(Saved data entries)
*-*-*
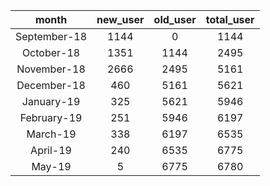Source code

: |<center>month</center>|<center>new_user</center>|<center>old_user</center>|<center>total_user</center>|
|:------:|:-----------------------:|:--------:|:--------:|
|<center>September-18</center>|<center>1144</center>|<center>0</center>|<center>1144</center>|
|<center>October-18</center>|<center>1351</center>|<center>1144</center>|<center>2495</center>|
|<center>November-18</center>|<center>2666</center>|<center>2495</center>|<center>5161</center>|
|<center>December-18</center>|<center>460</center>|<center>5161</center>|<center>5621</center>|
|<center>January-19</center>|<center>325</center>|<center>5621</center>|<center>5946</center>|
|<center>February-19</center>|<center>251</center>|<center>5946</center>|<center>6197</center>|
|<center>March-19</center>|<center>338</center>|<center>6197</center>|<center>6535</center>|
|<center>April-19</center>|<center>240</center>|<center>6535</center>|<center>6775</center>|
|<center>May-19</center>|<center>5</center>|<center>6775</center>|<center>6780</center>| 
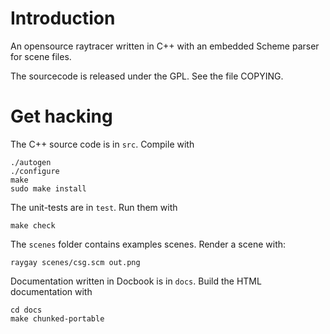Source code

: 
Introduction
============

An opensource raytracer written in C++ with an embedded Scheme parser for scene files.

The sourcecode is released under the GPL. See the file COPYING.

Get hacking 
===========

The C++ source code is in `src`. Compile with

    ./autogen
    ./configure
    make
    sudo make install

The unit-tests are in `test`. Run them with

    make check

The `scenes` folder contains examples scenes. Render a scene with:

    raygay scenes/csg.scm out.png

Documentation written in Docbook is in `docs`. Build the HTML documentation with

    cd docs
    make chunked-portable




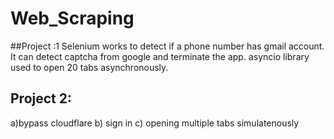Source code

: # Web_Scraping
##Project :1
Selenium works to detect if a phone number has gmail account. It can detect captcha from google and terminate the app. asyncio library used to open 20 tabs asynchronously. 
## Project 2:
a)bypass cloudflare
b) sign in 
c) opening multiple tabs simulatenously 
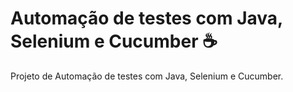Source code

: # Automação de testes com Java, Selenium e Cucumber ☕️
Projeto de Automação de testes com Java, Selenium e Cucumber.
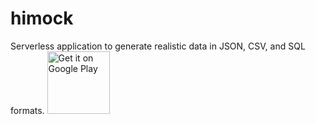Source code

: # himock

Serverless application to generate realistic data in JSON, CSV, and SQL formats.
<a href='https://play.google.com/store/apps/details?id=com.mk.gendata'><img alt='Get it on Google Play' src='https://lh3.googleusercontent.com/PXxDqzmehBJJaWHLJ2l2ry3Hk98bnDYhoHTRv6CZXQDf5J_oSTnIGT_z1F7WSmdw0A' width='100' height='100'/></a>
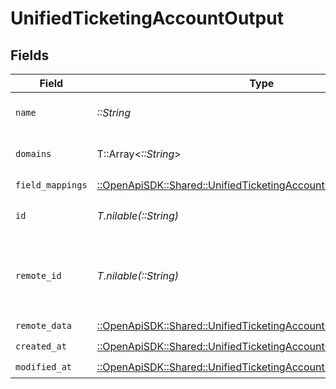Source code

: # UnifiedTicketingAccountOutput


## Fields

| Field                                                                                                                                 | Type                                                                                                                                  | Required                                                                                                                              | Description                                                                                                                           |
| ------------------------------------------------------------------------------------------------------------------------------------- | ------------------------------------------------------------------------------------------------------------------------------------- | ------------------------------------------------------------------------------------------------------------------------------------- | ------------------------------------------------------------------------------------------------------------------------------------- |
| `name`                                                                                                                                | *::String*                                                                                                                            | :heavy_check_mark:                                                                                                                    | The name of the account                                                                                                               |
| `domains`                                                                                                                             | T::Array<*::String*>                                                                                                                  | :heavy_minus_sign:                                                                                                                    | The domains of the account                                                                                                            |
| `field_mappings`                                                                                                                      | [::OpenApiSDK::Shared::UnifiedTicketingAccountOutputFieldMappings](../../models/shared/unifiedticketingaccountoutputfieldmappings.md) | :heavy_check_mark:                                                                                                                    | N/A                                                                                                                                   |
| `id`                                                                                                                                  | *T.nilable(::String)*                                                                                                                 | :heavy_minus_sign:                                                                                                                    | The UUID of the account                                                                                                               |
| `remote_id`                                                                                                                           | *T.nilable(::String)*                                                                                                                 | :heavy_minus_sign:                                                                                                                    | The id of the account in the context of the 3rd Party                                                                                 |
| `remote_data`                                                                                                                         | [::OpenApiSDK::Shared::UnifiedTicketingAccountOutputRemoteData](../../models/shared/unifiedticketingaccountoutputremotedata.md)       | :heavy_check_mark:                                                                                                                    | N/A                                                                                                                                   |
| `created_at`                                                                                                                          | [::OpenApiSDK::Shared::UnifiedTicketingAccountOutputCreatedAt](../../models/shared/unifiedticketingaccountoutputcreatedat.md)         | :heavy_check_mark:                                                                                                                    | N/A                                                                                                                                   |
| `modified_at`                                                                                                                         | [::OpenApiSDK::Shared::UnifiedTicketingAccountOutputModifiedAt](../../models/shared/unifiedticketingaccountoutputmodifiedat.md)       | :heavy_check_mark:                                                                                                                    | N/A                                                                                                                                   |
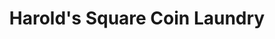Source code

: ---
title: "Harold's Square Coin Laundry"
url: /omaha/harolds-square-coin-laundry/
shop: laundry
---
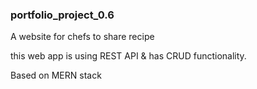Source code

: ### portfolio_project_0.6

A website for chefs to share recipe

this web app is using REST API & has CRUD functionality.

Based on MERN stack

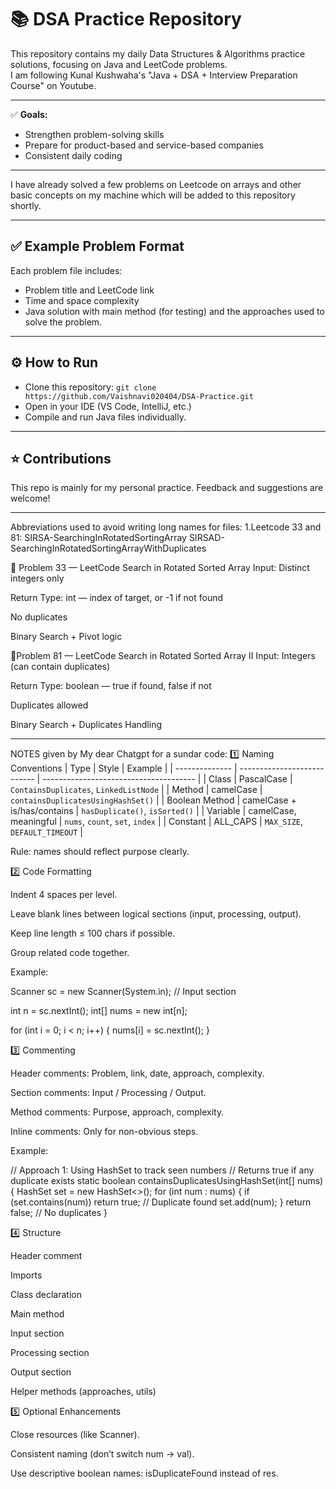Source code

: # 📚 DSA Practice Repository

This repository contains my daily Data Structures & Algorithms practice solutions, focusing on Java and LeetCode problems.  
I am following Kunal Kushwaha's "Java + DSA + Interview Preparation Course" on Youtube.

---

✅ **Goals:**
- Strengthen problem-solving skills
- Prepare for product-based and service-based companies
- Consistent daily coding

---

I have already solved a few problems on Leetcode on arrays and other basic concepts on my machine which will be added to this repository shortly.

---

## ✅ Example Problem Format

Each problem file includes:
- Problem title and LeetCode link
- Time and space complexity
- Java solution with main method (for testing) and the approaches used to solve the problem.

---

## ⚙️ How to Run

- Clone this repository:
  `git clone https://github.com/Vaishnavi020404/DSA-Practice.git`
- Open in your IDE (VS Code, IntelliJ, etc.)
- Compile and run Java files individually.

---

## ⭐ Contributions

This repo is mainly for my personal practice.
Feedback and suggestions are welcome!

---

Abbreviations used to avoid writing long names for files:
1.Leetcode 33 and 81:
SIRSA-SearchingInRotatedSortingArray
SIRSAD-SearchingInRotatedSortingArrayWithDuplicates 

🔹 Problem 33 — LeetCode Search in Rotated Sorted Array
Input: Distinct integers only

Return Type: int — index of target, or -1 if not found

No duplicates

Binary Search + Pivot logic

🔹Problem 81 — LeetCode Search in Rotated Sorted Array II
Input: Integers (can contain duplicates)

Return Type: boolean — true if found, false if not

Duplicates allowed

Binary Search + Duplicates Handling


---

NOTES given by My dear Chatgpt for a sundar code:
1️⃣ Naming Conventions
| Type           | Style                       | Example                                |
| -------------- | --------------------------- | -------------------------------------- |
| Class          | PascalCase                  | `ContainsDuplicates`, `LinkedListNode` |
| Method         | camelCase                   | `containsDuplicatesUsingHashSet()`     |
| Boolean Method | camelCase + is/has/contains | `hasDuplicate()`, `isSorted()`         |
| Variable       | camelCase, meaningful       | `nums`, `count`, `set`, `index`        |
| Constant       | ALL\_CAPS                   | `MAX_SIZE`, `DEFAULT_TIMEOUT`          |


Rule: names should reflect purpose clearly.

2️⃣ Code Formatting

Indent 4 spaces per level.

Leave blank lines between logical sections (input, processing, output).

Keep line length ≤ 100 chars if possible.

Group related code together.

Example:

Scanner sc = new Scanner(System.in); // Input section

int n = sc.nextInt();
int[] nums = new int[n];

for (int i = 0; i < n; i++) {
    nums[i] = sc.nextInt();
}

3️⃣ Commenting

Header comments: Problem, link, date, approach, complexity.

Section comments: Input / Processing / Output.

Method comments: Purpose, approach, complexity.

Inline comments: Only for non-obvious steps.

Example:

// Approach 1: Using HashSet to track seen numbers
// Returns true if any duplicate exists
static boolean containsDuplicatesUsingHashSet(int[] nums) {
    HashSet<Integer> set = new HashSet<>();
    for (int num : nums) {
        if (set.contains(num)) return true; // Duplicate found
        set.add(num);
    }
    return false; // No duplicates
}

4️⃣ Structure

Header comment

Imports

Class declaration

Main method

Input section

Processing section

Output section

Helper methods (approaches, utils)

5️⃣ Optional Enhancements

Close resources (like Scanner).

Consistent naming (don’t switch num → val).

Use descriptive boolean names: isDuplicateFound instead of res.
*-*-*
What you return should match the entries word for word, pictures aside.

Source code

: |<center>month</center>|<center>new_user</center>|<center>old_user</center>|<center>total_user</center>|
|:------:|:-----------------------:|:--------:|:--------:|
|<center>September-18</center>|<center>1144</center>|<center>0</center>|<center>1144</center>|
|<center>October-18</center>|<center>1351</center>|<center>1144</center>|<center>2495</center>|
|<center>November-18</center>|<center>2666</center>|<center>2495</center>|<center>5161</center>|
|<center>December-18</center>|<center>460</center>|<center>5161</center>|<center>5621</center>|
|<center>January-19</center>|<center>325</center>|<center>5621</center>|<center>5946</center>|
|<center>February-19</center>|<center>251</center>|<center>5946</center>|<center>6197</center>|
|<center>March-19</center>|<center>338</center>|<center>6197</center>|<center>6535</center>|
|<center>April-19</center>|<center>240</center>|<center>6535</center>|<center>6775</center>|
|<center>May-19</center>|<center>5</center>|<center>6775</center>|<center>6780</center>| 
Source code

: 
Introduction
============

An opensource raytracer written in C++ with an embedded Scheme parser for scene files.

The sourcecode is released under the GPL. See the file COPYING.

Get hacking 
===========

The C++ source code is in `src`. Compile with

    ./autogen
    ./configure
    make
    sudo make install

The unit-tests are in `test`. Run them with

    make check

The `scenes` folder contains examples scenes. Render a scene with:

    raygay scenes/csg.scm out.png

Documentation written in Docbook is in `docs`. Build the HTML documentation with

    cd docs
    make chunked-portable




Source code

: # Web_Scraping
##Project :1
Selenium works to detect if a phone number has gmail account. It can detect captcha from google and terminate the app. asyncio library used to open 20 tabs asynchronously. 
## Project 2:
a)bypass cloudflare
b) sign in 
c) opening multiple tabs simulatenously 
Source code

: # Automação de testes com Java, Selenium e Cucumber ☕️
Projeto de Automação de testes com Java, Selenium e Cucumber.
Source code

: # himock

Serverless application to generate realistic data in JSON, CSV, and SQL formats.
<a href='https://play.google.com/store/apps/details?id=com.mk.gendata'><img alt='Get it on Google Play' src='https://lh3.googleusercontent.com/PXxDqzmehBJJaWHLJ2l2ry3Hk98bnDYhoHTRv6CZXQDf5J_oSTnIGT_z1F7WSmdw0A' width='100' height='100'/></a>
Source code

: # UnifiedTicketingAccountOutput


## Fields

| Field                                                                                                                                 | Type                                                                                                                                  | Required                                                                                                                              | Description                                                                                                                           |
| ------------------------------------------------------------------------------------------------------------------------------------- | ------------------------------------------------------------------------------------------------------------------------------------- | ------------------------------------------------------------------------------------------------------------------------------------- | ------------------------------------------------------------------------------------------------------------------------------------- |
| `name`                                                                                                                                | *::String*                                                                                                                            | :heavy_check_mark:                                                                                                                    | The name of the account                                                                                                               |
| `domains`                                                                                                                             | T::Array<*::String*>                                                                                                                  | :heavy_minus_sign:                                                                                                                    | The domains of the account                                                                                                            |
| `field_mappings`                                                                                                                      | [::OpenApiSDK::Shared::UnifiedTicketingAccountOutputFieldMappings](../../models/shared/unifiedticketingaccountoutputfieldmappings.md) | :heavy_check_mark:                                                                                                                    | N/A                                                                                                                                   |
| `id`                                                                                                                                  | *T.nilable(::String)*                                                                                                                 | :heavy_minus_sign:                                                                                                                    | The UUID of the account                                                                                                               |
| `remote_id`                                                                                                                           | *T.nilable(::String)*                                                                                                                 | :heavy_minus_sign:                                                                                                                    | The id of the account in the context of the 3rd Party                                                                                 |
| `remote_data`                                                                                                                         | [::OpenApiSDK::Shared::UnifiedTicketingAccountOutputRemoteData](../../models/shared/unifiedticketingaccountoutputremotedata.md)       | :heavy_check_mark:                                                                                                                    | N/A                                                                                                                                   |
| `created_at`                                                                                                                          | [::OpenApiSDK::Shared::UnifiedTicketingAccountOutputCreatedAt](../../models/shared/unifiedticketingaccountoutputcreatedat.md)         | :heavy_check_mark:                                                                                                                    | N/A                                                                                                                                   |
| `modified_at`                                                                                                                         | [::OpenApiSDK::Shared::UnifiedTicketingAccountOutputModifiedAt](../../models/shared/unifiedticketingaccountoutputmodifiedat.md)       | :heavy_check_mark:                                                                                                                    | N/A                                                                                                                                   |
Source code

: ---
title: "Harold's Square Coin Laundry"
url: /omaha/harolds-square-coin-laundry/
shop: laundry
---
Source code

: ### portfolio_project_0.6

A website for chefs to share recipe

this web app is using REST API & has CRUD functionality.

Based on MERN stack

Source code

: # 📚 DSA Practice Repository

This repository contains my daily Data Structures & Algorithms practice solutions, focusing on Java and LeetCode problems.  
I am following Kunal Kushwaha's "Java + DSA + Interview Preparation Course" on Youtube.

---

✅ **Goals:**
- Strengthen problem-solving skills
- Prepare for product-based and service-based companies
- Consistent daily coding

---

I have already solved a few problems on Leetcode on arrays and other basic concepts on my machine which will be added to this repository shortly.

---

## ✅ Example Problem Format

Each problem file includes:
- Problem title and LeetCode link
- Time and space complexity
- Java solution with main method (for testing) and the approaches used to solve the problem.

---

## ⚙️ How to Run

- Clone this repository:
  `git clone https://github.com/Vaishnavi020404/DSA-Practice.git`
- Open in your IDE (VS Code, IntelliJ, etc.)
- Compile and run Java files individually.

---

## ⭐ Contributions

This repo is mainly for my personal practice.
Feedback and suggestions are welcome!

---

Abbreviations used to avoid writing long names for files:
1.Leetcode 33 and 81:
SIRSA-SearchingInRotatedSortingArray
SIRSAD-SearchingInRotatedSortingArrayWithDuplicates 

🔹 Problem 33 — LeetCode Search in Rotated Sorted Array
Input: Distinct integers only

Return Type: int — index of target, or -1 if not found

No duplicates

Binary Search + Pivot logic

🔹Problem 81 — LeetCode Search in Rotated Sorted Array II
Input: Integers (can contain duplicates)

Return Type: boolean — true if found, false if not

Duplicates allowed

Binary Search + Duplicates Handling


---

NOTES given by My dear Chatgpt for a sundar code:
1️⃣ Naming Conventions
| Type           | Style                       | Example                                |
| -------------- | --------------------------- | -------------------------------------- |
| Class          | PascalCase                  | `ContainsDuplicates`, `LinkedListNode` |
| Method         | camelCase                   | `containsDuplicatesUsingHashSet()`     |
| Boolean Method | camelCase + is/has/contains | `hasDuplicate()`, `isSorted()`         |
| Variable       | camelCase, meaningful       | `nums`, `count`, `set`, `index`        |
| Constant       | ALL\_CAPS                   | `MAX_SIZE`, `DEFAULT_TIMEOUT`          |


Rule: names should reflect purpose clearly.

2️⃣ Code Formatting

Indent 4 spaces per level.

Leave blank lines between logical sections (input, processing, output).

Keep line length ≤ 100 chars if possible.

Group related code together.

Example:

Scanner sc = new Scanner(System.in); // Input section

int n = sc.nextInt();
int[] nums = new int[n];

for (int i = 0; i < n; i++) {
    nums[i] = sc.nextInt();
}

3️⃣ Commenting

Header comments: Problem, link, date, approach, complexity.

Section comments: Input / Processing / Output.

Method comments: Purpose, approach, complexity.

Inline comments: Only for non-obvious steps.

Example:

// Approach 1: Using HashSet to track seen numbers
// Returns true if any duplicate exists
static boolean containsDuplicatesUsingHashSet(int[] nums) {
    HashSet<Integer> set = new HashSet<>();
    for (int num : nums) {
        if (set.contains(num)) return true; // Duplicate found
        set.add(num);
    }
    return false; // No duplicates
}

4️⃣ Structure

Header comment

Imports

Class declaration

Main method

Input section

Processing section

Output section

Helper methods (approaches, utils)

5️⃣ Optional Enhancements

Close resources (like Scanner).

Consistent naming (don’t switch num → val).

Use descriptive boolean names: isDuplicateFound instead of res.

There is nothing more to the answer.